KiwiSaver shortcomings identified in global report
Bumping up KiwiSaver contributions and introducing a carer’s savings credit for those with young children are among the improvement measures identified in a new report benchmarking New Zealand against other countries’ pension systems.
Saturday, October 19th 2024, 6:11AM
by Kim Savage
The Mercer CFA Institute Global Pension Index compares 48 retirement income systems based on their adequacy, sustainability and integrity. New Zealand is ranked 14 out of 48 overall, landing in the top 20 for both sustainability and integrity, but slipped from 25th last year to 28th in 2024 for adequacy. New Zealand’s placing earns it a “B” grade.
“KiwiSaver is the fastest growing invested asset in the country, having surpassed $100 billion NZD,” said Mercer New Zealand’s Consumer Wealth Leader Sarah Whitelock.
“As the KiwiSaver system matures, and we are starting to see the benefits play out for retirees through a supplemented retirement income, we now need to ensure that savers of all ages understand the importance of retirement planning and decumulation strategies.”

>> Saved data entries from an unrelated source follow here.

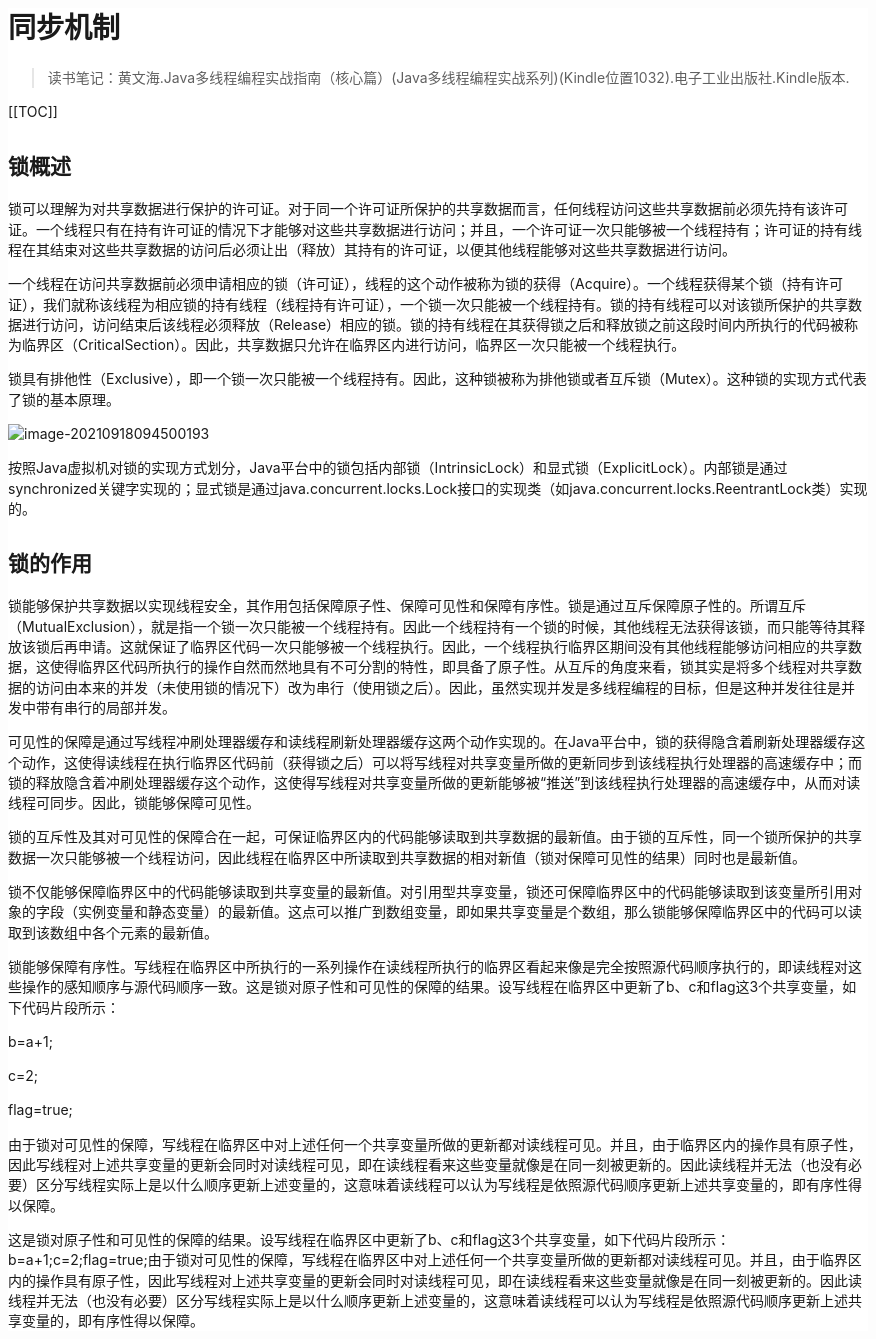 # 同步机制

> 读书笔记：黄文海.Java多线程编程实战指南（核心篇）(Java多线程编程实战系列)(Kindle位置1032).电子工业出版社.Kindle版本.

[[TOC]]



## 锁概述

锁可以理解为对共享数据进行保护的许可证。对于同一个许可证所保护的共享数据而言，任何线程访问这些共享数据前必须先持有该许可证。一个线程只有在持有许可证的情况下才能够对这些共享数据进行访问；并且，一个许可证一次只能够被一个线程持有；许可证的持有线程在其结束对这些共享数据的访问后必须让出（释放）其持有的许可证，以便其他线程能够对这些共享数据进行访问。

一个线程在访问共享数据前必须申请相应的锁（许可证），线程的这个动作被称为锁的获得（Acquire）。一个线程获得某个锁（持有许可证），我们就称该线程为相应锁的持有线程（线程持有许可证），一个锁一次只能被一个线程持有。锁的持有线程可以对该锁所保护的共享数据进行访问，访问结束后该线程必须释放（Release）相应的锁。锁的持有线程在其获得锁之后和释放锁之前这段时间内所执行的代码被称为临界区（CriticalSection）。因此，共享数据只允许在临界区内进行访问，临界区一次只能被一个线程执行。

锁具有排他性（Exclusive），即一个锁一次只能被一个线程持有。因此，这种锁被称为排他锁或者互斥锁（Mutex）。这种锁的实现方式代表了锁的基本原理。

![image-20210918094500193](https://i.loli.net/2021/09/18/LV9jZvQfNpieHaT.png)

按照Java虚拟机对锁的实现方式划分，Java平台中的锁包括内部锁（IntrinsicLock）和显式锁（ExplicitLock）。内部锁是通过synchronized关键字实现的；显式锁是通过java.concurrent.locks.Lock接口的实现类（如java.concurrent.locks.ReentrantLock类）实现的。

## 锁的作用

锁能够保护共享数据以实现线程安全，其作用包括保障原子性、保障可见性和保障有序性。锁是通过互斥保障原子性的。所谓互斥（MutualExclusion），就是指一个锁一次只能被一个线程持有。因此一个线程持有一个锁的时候，其他线程无法获得该锁，而只能等待其释放该锁后再申请。这就保证了临界区代码一次只能够被一个线程执行。因此，一个线程执行临界区期间没有其他线程能够访问相应的共享数据，这使得临界区代码所执行的操作自然而然地具有不可分割的特性，即具备了原子性。从互斥的角度来看，锁其实是将多个线程对共享数据的访问由本来的并发（未使用锁的情况下）改为串行（使用锁之后）。因此，虽然实现并发是多线程编程的目标，但是这种并发往往是并发中带有串行的局部并发。

可见性的保障是通过写线程冲刷处理器缓存和读线程刷新处理器缓存这两个动作实现的。在Java平台中，锁的获得隐含着刷新处理器缓存这个动作，这使得读线程在执行临界区代码前（获得锁之后）可以将写线程对共享变量所做的更新同步到该线程执行处理器的高速缓存中；而锁的释放隐含着冲刷处理器缓存这个动作，这使得写线程对共享变量所做的更新能够被“推送”到该线程执行处理器的高速缓存中，从而对读线程可同步。因此，锁能够保障可见性。

锁的互斥性及其对可见性的保障合在一起，可保证临界区内的代码能够读取到共享数据的最新值。由于锁的互斥性，同一个锁所保护的共享数据一次只能够被一个线程访问，因此线程在临界区中所读取到共享数据的相对新值（锁对保障可见性的结果）同时也是最新值。

锁不仅能够保障临界区中的代码能够读取到共享变量的最新值。对引用型共享变量，锁还可保障临界区中的代码能够读取到该变量所引用对象的字段（实例变量和静态变量）的最新值。这点可以推广到数组变量，即如果共享变量是个数组，那么锁能够保障临界区中的代码可以读取到该数组中各个元素的最新值。

锁能够保障有序性。写线程在临界区中所执行的一系列操作在读线程所执行的临界区看起来像是完全按照源代码顺序执行的，即读线程对这些操作的感知顺序与源代码顺序一致。这是锁对原子性和可见性的保障的结果。设写线程在临界区中更新了b、c和flag这3个共享变量，如下代码片段所示：

b=a+1;

c=2;

flag=true;

由于锁对可见性的保障，写线程在临界区中对上述任何一个共享变量所做的更新都对读线程可见。并且，由于临界区内的操作具有原子性，因此写线程对上述共享变量的更新会同时对读线程可见，即在读线程看来这些变量就像是在同一刻被更新的。因此读线程并无法（也没有必要）区分写线程实际上是以什么顺序更新上述变量的，这意味着读线程可以认为写线程是依照源代码顺序更新上述共享变量的，即有序性得以保障。

这是锁对原子性和可见性的保障的结果。设写线程在临界区中更新了b、c和flag这3个共享变量，如下代码片段所示：b=a+1;c=2;flag=true;由于锁对可见性的保障，写线程在临界区中对上述任何一个共享变量所做的更新都对读线程可见。并且，由于临界区内的操作具有原子性，因此写线程对上述共享变量的更新会同时对读线程可见，即在读线程看来这些变量就像是在同一刻被更新的。因此读线程并无法（也没有必要）区分写线程实际上是以什么顺序更新上述变量的，这意味着读线程可以认为写线程是依照源代码顺序更新上述共享变量的，即有序性得以保障。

A focus on ensuring people understand retirement income is the core purpose of KiwiSaver would help improve the system, as well as further education for savers on how to turn their nest egg into an income during retirement.
Other improvements to the system are outlined in the report and include increasing the level, coverage and tax efficiency of KiwiSaver contributions, encouraging households to save more money and reduce debt levels and introducing a savings credit or contribution for carers of young children, which is not contingent on them making their own contribution.
Topping the global pension rankings was the Netherlands, followed by Iceland, then Denmark.
Rise of defined contribution plans adds complexity
At a global level, the report acknowledges retirement systems are increasingly moving away from defined benefit plans in favour of defined contribution plans, like KiwiSaver.
CFA and CFA Institute’s President and CEO Margarent Franklin said the shift creates challenges to financial planning, and future retirees will be the ones forced to deal with them.
“DC plans require individuals to make complex financial planning decisions that may significantly impact their financial circumstances, and yet many individuals are not well prepared to manage the required decisions.”
“The Index serves as an important reminder of the gaps that remain in providing long-term financial security and advice for individuals. The need for credentialed and ethical financial advisors once again stands out, and that’s why we have launched new initiatives in the private wealth space to meet this gap,” she said.